The Data API publishes the structured data for a web page from the WordLift Knowledge Graph.

Use it when you need to retrieve the JSON-LD that WordLift has generated for a URL and inject it into the page HTML. The response is standard JSON-LD, compatible with RDF tooling and schema.org consumers.

If you already use the client-side WordLift Cloud API and want to move JSON-LD injection to your rendering layer, see Migrate from Client-Side API to Server-Side API.

Ways to inject structured data

There are two supported integration patterns.

Client-side with WordLift Cloud

WordLift Cloud loads bootstrap.js in the browser. The script detects the current page URL, fetches the structured data from the Data API, and injects it into the page as JSON-LD.

Use this option when you can add a script to the page but do not control the server-side rendering pipeline.
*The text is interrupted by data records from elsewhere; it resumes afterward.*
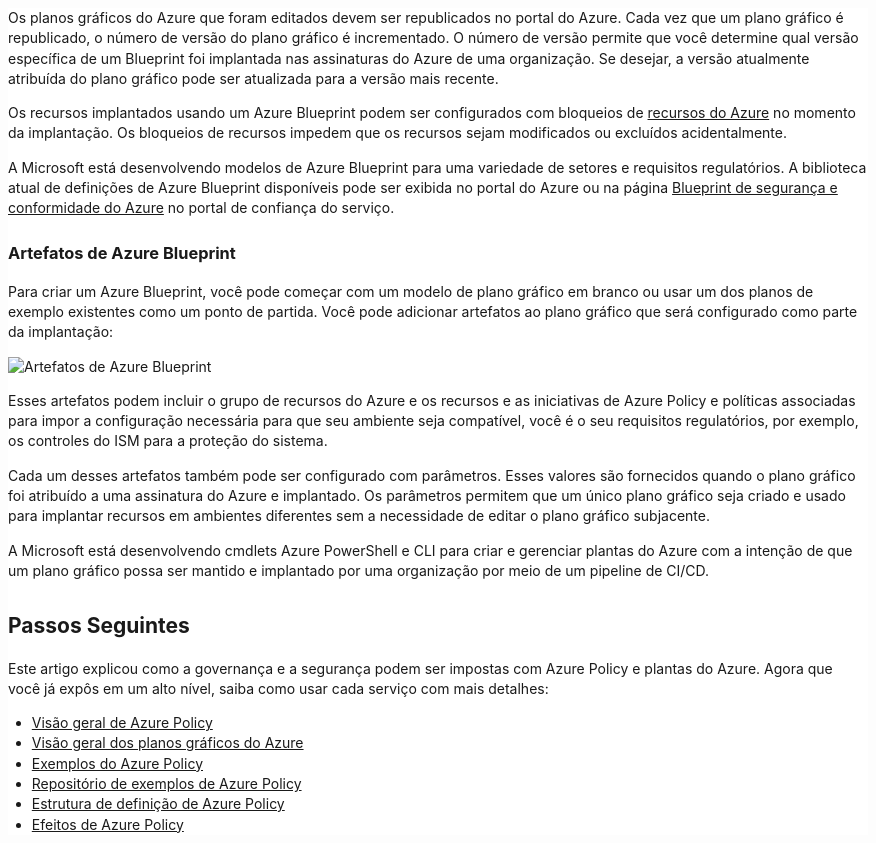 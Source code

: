 Os planos gráficos do Azure que foram editados devem ser republicados no portal do Azure. Cada vez que um plano gráfico é republicado, o número de versão do plano gráfico é incrementado. O número de versão permite que você determine qual versão específica de um Blueprint foi implantada nas assinaturas do Azure de uma organização. Se desejar, a versão atualmente atribuída do plano gráfico pode ser atualizada para a versão mais recente.

Os recursos implantados usando um Azure Blueprint podem ser configurados com bloqueios de [recursos do Azure](https://docs.microsoft.com/azure/azure-resource-manager/resource-group-lock-resources) no momento da implantação. Os bloqueios de recursos impedem que os recursos sejam modificados ou excluídos acidentalmente.

A Microsoft está desenvolvendo modelos de Azure Blueprint para uma variedade de setores e requisitos regulatórios. A biblioteca atual de definições de Azure Blueprint disponíveis pode ser exibida no portal do Azure ou na página [Blueprint de segurança e conformidade do Azure](https://servicetrust.microsoft.com/ViewPage/BlueprintOverview/) no portal de confiança do serviço.

### <a name="azure-blueprint-artifacts"></a>Artefatos de Azure Blueprint

Para criar um Azure Blueprint, você pode começar com um modelo de plano gráfico em branco ou usar um dos planos de exemplo existentes como um ponto de partida. Você pode adicionar artefatos ao plano gráfico que será configurado como parte da implantação:

![Artefatos de Azure Blueprint](media/blueprint-artifacts.png)

Esses artefatos podem incluir o grupo de recursos do Azure e os recursos e as iniciativas de Azure Policy e políticas associadas para impor a configuração necessária para que seu ambiente seja compatível, você é o seu requisitos regulatórios, por exemplo, os controles do ISM para a proteção do sistema.

Cada um desses artefatos também pode ser configurado com parâmetros. Esses valores são fornecidos quando o plano gráfico foi atribuído a uma assinatura do Azure e implantado. Os parâmetros permitem que um único plano gráfico seja criado e usado para implantar recursos em ambientes diferentes sem a necessidade de editar o plano gráfico subjacente.

A Microsoft está desenvolvendo cmdlets Azure PowerShell e CLI para criar e gerenciar plantas do Azure com a intenção de que um plano gráfico possa ser mantido e implantado por uma organização por meio de um pipeline de CI/CD.

## <a name="next-steps"></a>Passos Seguintes

Este artigo explicou como a governança e a segurança podem ser impostas com Azure Policy e plantas do Azure. Agora que você já expôs em um alto nível, saiba como usar cada serviço com mais detalhes:

* [Visão geral de Azure Policy](https://docs.microsoft.com/azure/governance/policy/overview)
* [Visão geral dos planos gráficos do Azure](https://azure.microsoft.com/services/blueprints/)
* [Exemplos do Azure Policy](https://docs.microsoft.com/azure/governance/policy/samples/index)
* [Repositório de exemplos de Azure Policy](https://github.com/Azure/azure-policy)
* [Estrutura de definição de Azure Policy](https://docs.microsoft.com/azure/governance/policy/concepts/definition-structure)
* [Efeitos de Azure Policy](https://docs.microsoft.com/azure/governance/policy/concepts/effects)
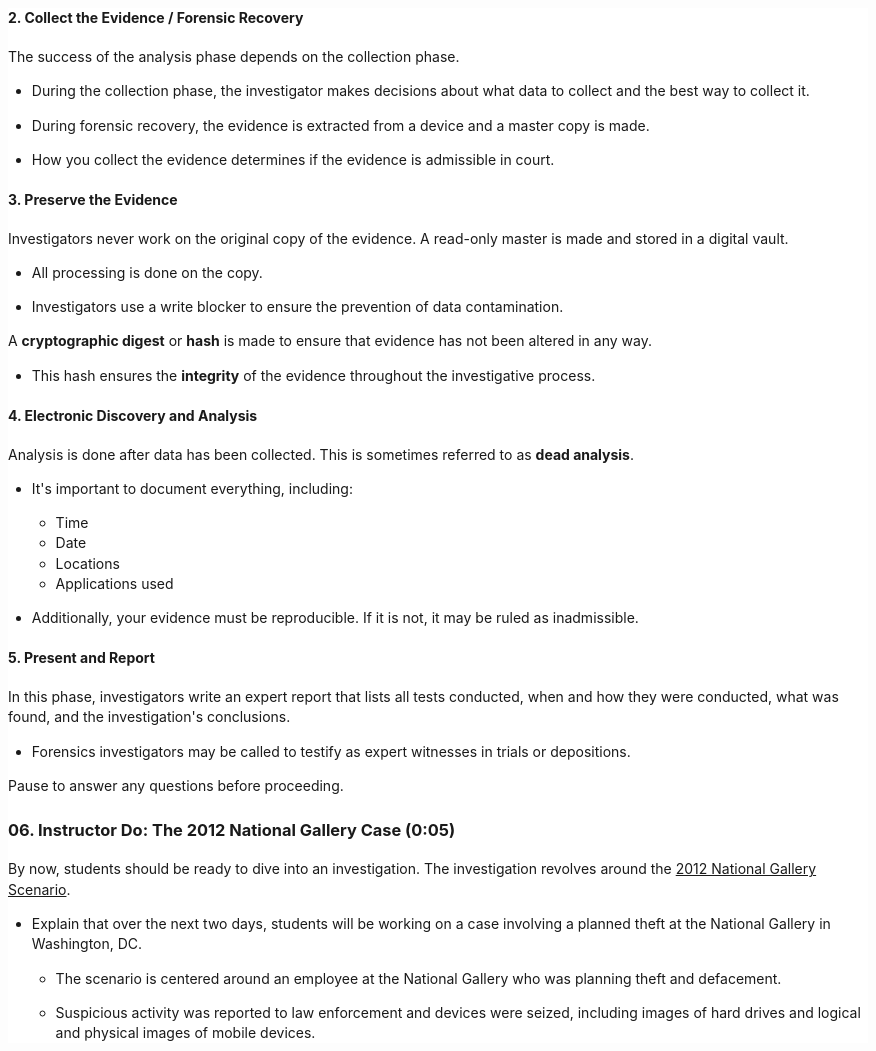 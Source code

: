 #### 2. Collect the Evidence / Forensic Recovery

The success of the analysis phase depends on the collection phase.

 - During the collection phase, the investigator makes decisions about what data to collect and the best way to collect it.

 - During forensic recovery, the evidence is extracted from a device and a master copy is made.

 - How you collect the evidence determines if the evidence is admissible in court.

#### 3. Preserve the Evidence

Investigators never work on the original copy of the evidence. A read-only master is made and stored in a digital vault.

   - All processing is done on the copy.

   - Investigators use a write blocker to ensure the prevention of data contamination.

 A **cryptographic digest** or **hash** is made to ensure that evidence has not been altered in any way.

   - This hash ensures the **integrity** of the evidence throughout the investigative process.

#### 4. Electronic Discovery and Analysis

Analysis is done after data has been collected. This is sometimes referred to as **dead analysis**.

 - It's important to document everything, including:
   - Time
   - Date
   - Locations
   - Applications used

 - Additionally, your evidence must be reproducible. If it is not, it may be ruled as inadmissible.

#### 5. Present and Report

In this phase, investigators write an expert report that lists all tests conducted, when and how they were conducted, what was found, and the investigation's conclusions.

 * Forensics investigators may be called to testify as expert witnesses in trials or depositions.

Pause to answer any questions before proceeding.


### 06. Instructor Do: The 2012 National Gallery Case (0:05)

By now, students should be ready to dive into an investigation. The investigation revolves around the [2012 National Gallery Scenario](../1/Assets/2012_National_Gallery_DC_Attack.pdf).

- Explain that over the next two days, students will be working on a case involving a planned theft at the National Gallery in Washington, DC.

  - The scenario is centered around an employee at the National Gallery who was planning theft and defacement.

  - Suspicious activity was reported to law enforcement and devices were seized, including images of hard drives and logical and physical images of mobile devices.
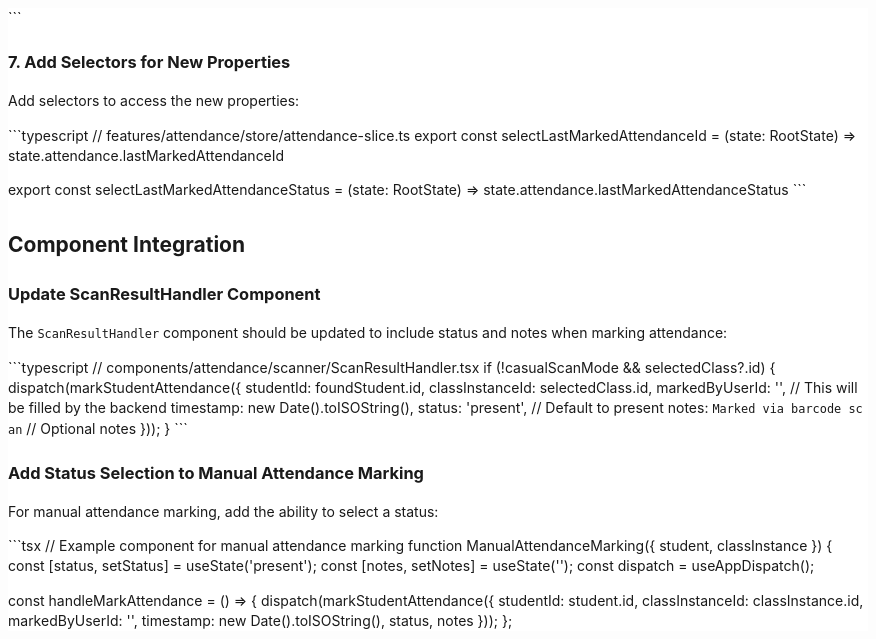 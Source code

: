 \`\`\`

### 7. Add Selectors for New Properties

Add selectors to access the new properties:

\`\`\`typescript
// features/attendance/store/attendance-slice.ts
export const selectLastMarkedAttendanceId = (state: RootState) => 
  state.attendance.lastMarkedAttendanceId

export const selectLastMarkedAttendanceStatus = (state: RootState) => 
  state.attendance.lastMarkedAttendanceStatus
\`\`\`

## Component Integration

### Update ScanResultHandler Component

The `ScanResultHandler` component should be updated to include status and notes when marking attendance:

\`\`\`typescript
// components/attendance/scanner/ScanResultHandler.tsx
if (!casualScanMode && selectedClass?.id) {
  dispatch(markStudentAttendance({
    studentId: foundStudent.id,
    classInstanceId: selectedClass.id,
    markedByUserId: '', // This will be filled by the backend
    timestamp: new Date().toISOString(),
    status: 'present', // Default to present
    notes: `Marked via barcode scan` // Optional notes
  }));
}
\`\`\`

### Add Status Selection to Manual Attendance Marking

For manual attendance marking, add the ability to select a status:

\`\`\`tsx
// Example component for manual attendance marking
function ManualAttendanceMarking({ student, classInstance }) {
  const [status, setStatus] = useState<AttendanceStatus>('present');
  const [notes, setNotes] = useState('');
  const dispatch = useAppDispatch();

  const handleMarkAttendance = () => {
    dispatch(markStudentAttendance({
      studentId: student.id,
      classInstanceId: classInstance.id,
      markedByUserId: '',
      timestamp: new Date().toISOString(),
      status,
      notes
    }));
  };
See Install the WordLift Cloud script for the full setup.

Server-side rendering

Server-side rendering fetches the Data API response from your server, static-site generator, edge function, or application framework before the HTML is returned to the user.

Use this option when you control the page rendering pipeline and want the JSON-LD to be present in the initial HTML response.

Choosing client-side or server-side injection

With the client-side WordLift Cloud integration, JSON-LD is added to the rendered DOM after the browser executes bootstrap.js. It is not present in the initial server-rendered HTML response.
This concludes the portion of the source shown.